Além disso, a quantidade de dinheiro que os investidores estão colocando não incentiva a ir devagar e fazer as coisas intencionalmente, disse à Forbes Adrian Rodrigues, um banqueiro de investimentos de Washington que fundou a Provenance Capital. “Isso coloca muita pressão sobre a preocupação em priorizar a segurança do produto e garantir que não haja apenas testes de curto prazo, mas testes longitudinais”, afirma Rodrigues.
As guerras de patentes se aproximam
Pioneiros em proteínas vegetais, Impossible Foods e Motif FoodWorks travaram uma batalha prolongada (mas não sangrenta) para determinar quem tem o direito de fazer hambúrgueres sem carne de uma determinada maneira. O mesmo poderia acontecer facilmente para os demais criadores de carne de laboratório. Cada startup tem sua própria fórmula proprietária. Alguns são apoiados por patentes e outros são segredos comerciais. Rodrigues chama as startups desenvolvidas em laboratório de “empresas hiper investidas que parecem estar focadas em uma captura de propriedade intelectual, para realmente dar uma base a retornos focados em propriedade intelectual”.
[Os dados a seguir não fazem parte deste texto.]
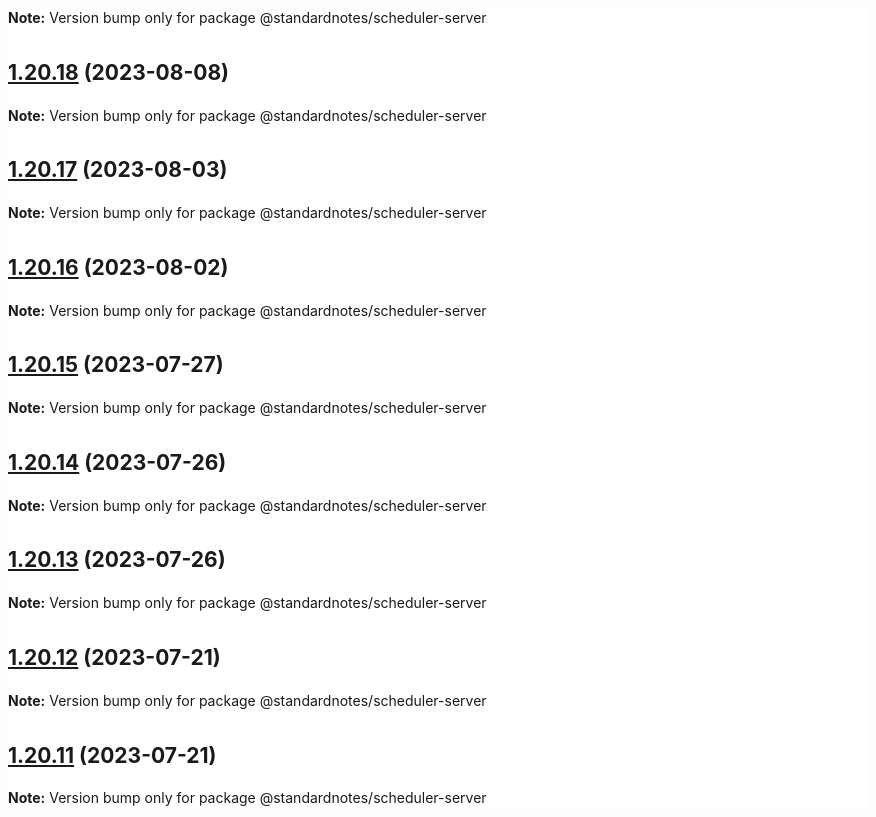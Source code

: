 **Note:** Version bump only for package @standardnotes/scheduler-server

## [1.20.18](https://github.com/standardnotes/server/compare/@standardnotes/scheduler-server@1.20.17...@standardnotes/scheduler-server@1.20.18) (2023-08-08)

**Note:** Version bump only for package @standardnotes/scheduler-server

## [1.20.17](https://github.com/standardnotes/server/compare/@standardnotes/scheduler-server@1.20.16...@standardnotes/scheduler-server@1.20.17) (2023-08-03)

**Note:** Version bump only for package @standardnotes/scheduler-server

## [1.20.16](https://github.com/standardnotes/server/compare/@standardnotes/scheduler-server@1.20.15...@standardnotes/scheduler-server@1.20.16) (2023-08-02)

**Note:** Version bump only for package @standardnotes/scheduler-server

## [1.20.15](https://github.com/standardnotes/server/compare/@standardnotes/scheduler-server@1.20.14...@standardnotes/scheduler-server@1.20.15) (2023-07-27)

**Note:** Version bump only for package @standardnotes/scheduler-server

## [1.20.14](https://github.com/standardnotes/server/compare/@standardnotes/scheduler-server@1.20.13...@standardnotes/scheduler-server@1.20.14) (2023-07-26)

**Note:** Version bump only for package @standardnotes/scheduler-server

## [1.20.13](https://github.com/standardnotes/server/compare/@standardnotes/scheduler-server@1.20.12...@standardnotes/scheduler-server@1.20.13) (2023-07-26)

**Note:** Version bump only for package @standardnotes/scheduler-server

## [1.20.12](https://github.com/standardnotes/server/compare/@standardnotes/scheduler-server@1.20.11...@standardnotes/scheduler-server@1.20.12) (2023-07-21)

**Note:** Version bump only for package @standardnotes/scheduler-server

## [1.20.11](https://github.com/standardnotes/server/compare/@standardnotes/scheduler-server@1.20.10...@standardnotes/scheduler-server@1.20.11) (2023-07-21)

**Note:** Version bump only for package @standardnotes/scheduler-server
A carne cultivada em laboratório não resolve os problemas econômicos em torno dos alimentos
Quarenta milhões de americanos não comem o suficiente, e a carne cultivada em laboratório não fará nada para aliviar seu fardo. O preço para produzir a comida é muito alto e pode nunca cair o suficiente. Isso significa que os investidores estão visando apenas as versões super sofisticadas de carne cultivada em laboratório, como bifes sem matança, lombos e caudas de lagosta que serão vendidos por muito mais do que os pratos comuns, como nuggets de frango ou hambúrgueres. A grande maioria das pessoas não gastaria US$ 50 (R$ 240) em um hambúrguer produzido em laboratório, mas algumas delas podem ser persuadidas a gastar isso em um belo bife. Isso significa que essa tecnologia está sendo financiada e ampliada, principalmente, para o consumo dos mais ricos. E deixe os 40 milhões comerem bolo feito em laboratório.